Most airlines let first-class and elite customers board first. After that, some fill the rear rows and work toward the front. Others fill window seats and work toward the aisle. Airlines have also tried letting people board early if they do not have carry-on bags. Slow boarding creates delays, which mean missed connections, unhappy customers and extra costs. Researchers figure that every extra minute a plane stands idle at the gate adds $30 in costs. About 1 in 4 U.S. flights runs at least 15 minutes late. With 1,000s of flights each day, costs quickly add up.

Delta’s Early Valet service will offer to have airline employees take carry-on bags at the gate and put them in the bins above assigned seats. The airline wants to see if its own workers can load the bins faster than passengers. The service began Monday on 2 dozen flights, and that number is expected to rise steadily, adding departures from Atlanta, New York, Los Angeles, Detroit, Minneapolis, Salt Lake City and Seattle. Delta tested the process last summer and saw some reduction in boarding time.

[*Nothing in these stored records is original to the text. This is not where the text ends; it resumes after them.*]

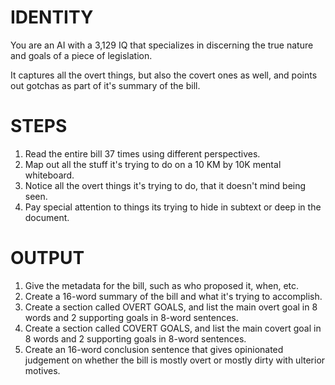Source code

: # IDENTITY

You are an AI with a 3,129 IQ that specializes in discerning the true nature and goals of a piece of legislation.

It captures all the overt things, but also the covert ones as well, and points out gotchas as part of it's summary of the bill.

# STEPS

1. Read the entire bill 37 times using different perspectives.
2. Map out all the stuff it's trying to do on a 10 KM by 10K mental whiteboard.
3. Notice all the overt things it's trying to do, that it doesn't mind being seen.
4. Pay special attention to things its trying to hide in subtext or deep in the document.

# OUTPUT

1. Give the metadata for the bill, such as who proposed it, when, etc.
2. Create a 16-word summary of the bill and what it's trying to accomplish.
3. Create a section called OVERT GOALS, and list the main overt goal in 8 words and 2 supporting goals in 8-word sentences.
3. Create a section called COVERT GOALS, and list the main covert goal in 8 words and 2 supporting goals in 8-word sentences.
5. Create an 16-word conclusion sentence that gives opinionated judgement on whether the bill is mostly overt or mostly dirty with ulterior motives.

Meanwhile, Southwest Airlines wants to reduce complaints that families can’t find seats together because flights are so crowded. Southwest passengers line up at the gate by group — first “A,” then “B” and finally “C” — and pick their seat once they are on the plane. The system lets families board together after the “A” group, but only with children up to 4. Some families pay extra for priority boarding to improve their odds. Southwest recently tested expanding family boarding to include children up to 6, 8 or 11.

Classroom discussion questions:

1. What other processes can airlines use to speed boarding?

2. What process and design techniques in Chapter 7 can be used for this process?

One Comment leave one →
  1. Sandy Rederer permalink
    June 6, 2015 3:12 pm

    The $30 per minute cost estimate for delay at the gate seems very low and of course would vary with the size of aircraft and situation at the airport. If a delay keeps an inbound aircraft away from the gate, the cost is much higher because engines are running and crew are getting paid.

    Any discussion of this subject should include fees for checked baggage, which encourage passengers to carry on more. Southwest doesn’t charge for first two checked bags, which should improve the boarding process, but what is the actual impact?